Takahashi, Hiro; Aoyagi, Kazuhiko; Nakanishi, Yukihiro; Sasaki, Hiroki; Yoshida, Teruhiko; Honda, Hiroyuki
2006-07-01
Esophageal cancer is a well-known cancer with poorer prognosis than other cancers. An optimal and individualized treatment protocol based on accurate diagnosis is urgently needed to improve the treatment of cancer patients. For this purpose, it is important to develop a sophisticated algorithm that can manage a large amount of data, such as gene expression data from DNA microarrays, for optimal and individualized diagnosis. Marker gene selection is essential in the analysis of gene expression data. We have already developed a combination method of the use of the projective adaptive resonance theory and that of a boosted fuzzy classifier with the SWEEP operator denoted PART-BFCS. This method is superior to other methods, and has four features, namely fast calculation, accurate prediction, reliable prediction, and rule extraction.
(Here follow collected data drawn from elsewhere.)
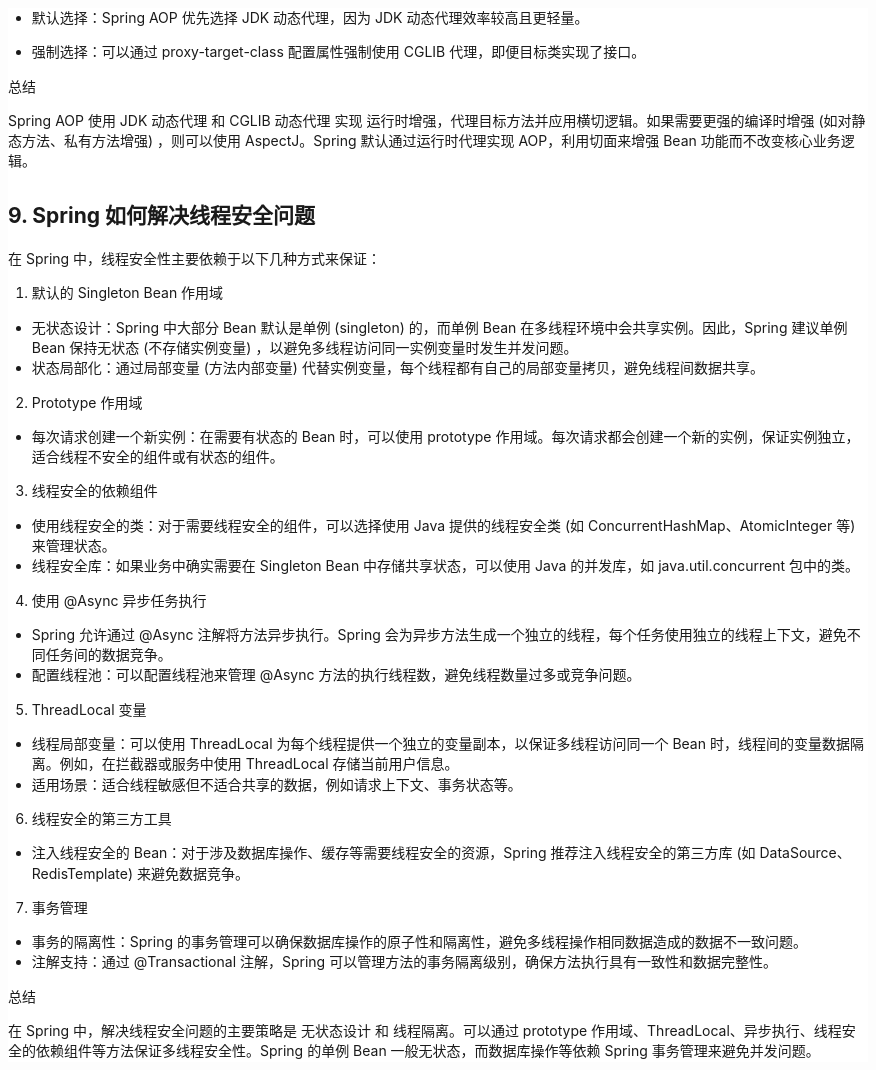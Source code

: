 * 默认选择：Spring AOP 优先选择 JDK 动态代理，因为 JDK 动态代理效率较高且更轻量。

* 强制选择：可以通过 proxy-target-class 配置属性强制使用 CGLIB 代理，即便目标类实现了接口。

总结

Spring AOP 使用 JDK 动态代理 和 CGLIB 动态代理 实现 运行时增强，代理目标方法并应用横切逻辑。如果需要更强的编译时增强 (如对静态方法、私有方法增强) ，则可以使用 AspectJ。Spring 默认通过运行时代理实现 AOP，利用切面来增强 Bean 功能而不改变核心业务逻辑。

## 9. Spring 如何解决线程安全问题

在 Spring 中，线程安全性主要依赖于以下几种方式来保证：

1. 默认的 Singleton Bean 作用域

* 无状态设计：Spring 中大部分 Bean 默认是单例 (singleton) 的，而单例 Bean 在多线程环境中会共享实例。因此，Spring 建议单例 Bean 保持无状态 (不存储实例变量) ，以避免多线程访问同一实例变量时发生并发问题。
* 状态局部化：通过局部变量 (方法内部变量) 代替实例变量，每个线程都有自己的局部变量拷贝，避免线程间数据共享。

2. Prototype 作用域

* 每次请求创建一个新实例：在需要有状态的 Bean 时，可以使用 prototype 作用域。每次请求都会创建一个新的实例，保证实例独立，适合线程不安全的组件或有状态的组件。

3. 线程安全的依赖组件

* 使用线程安全的类：对于需要线程安全的组件，可以选择使用 Java 提供的线程安全类 (如 ConcurrentHashMap、AtomicInteger 等) 来管理状态。
* 线程安全库：如果业务中确实需要在 Singleton Bean 中存储共享状态，可以使用 Java 的并发库，如 java.util.concurrent 包中的类。

4. 使用 @Async 异步任务执行

* Spring 允许通过 @Async 注解将方法异步执行。Spring 会为异步方法生成一个独立的线程，每个任务使用独立的线程上下文，避免不同任务间的数据竞争。
* 配置线程池：可以配置线程池来管理 @Async 方法的执行线程数，避免线程数量过多或竞争问题。

5. ThreadLocal 变量

* 线程局部变量：可以使用 ThreadLocal 为每个线程提供一个独立的变量副本，以保证多线程访问同一个 Bean 时，线程间的变量数据隔离。例如，在拦截器或服务中使用 ThreadLocal 存储当前用户信息。
* 适用场景：适合线程敏感但不适合共享的数据，例如请求上下文、事务状态等。

6. 线程安全的第三方工具

* 注入线程安全的 Bean：对于涉及数据库操作、缓存等需要线程安全的资源，Spring 推荐注入线程安全的第三方库 (如 DataSource、RedisTemplate) 来避免数据竞争。

7. 事务管理

* 事务的隔离性：Spring 的事务管理可以确保数据库操作的原子性和隔离性，避免多线程操作相同数据造成的数据不一致问题。
* 注解支持：通过 @Transactional 注解，Spring 可以管理方法的事务隔离级别，确保方法执行具有一致性和数据完整性。

总结

在 Spring 中，解决线程安全问题的主要策略是 无状态设计 和 线程隔离。可以通过 prototype 作用域、ThreadLocal、异步执行、线程安全的依赖组件等方法保证多线程安全性。Spring 的单例 Bean 一般无状态，而数据库操作等依赖 Spring 事务管理来避免并发问题。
In this study, we applied this method to analyze microarray data obtained from esophageal cancer patients. A combination method of PART-BFCS and the U-test was also investigated. It was necessary to use a specific type of BFCS, namely, BFCS-1,2, because the esophageal cancer data were very complexity. PART-BFCS and PART-BFCS with the U-test models showed higher performances than two conventional methods, namely, k-nearest neighbor (kNN) and weighted voting (WV). The genes including CDK6 could be found by our methods and excellent IF-THEN rules could be extracted. The genes selected in this study have a high potential as new diagnosis markers for esophageal cancer. These results indicate that the new methods can be used in marker gene selection for the diagnosis of cancer patients.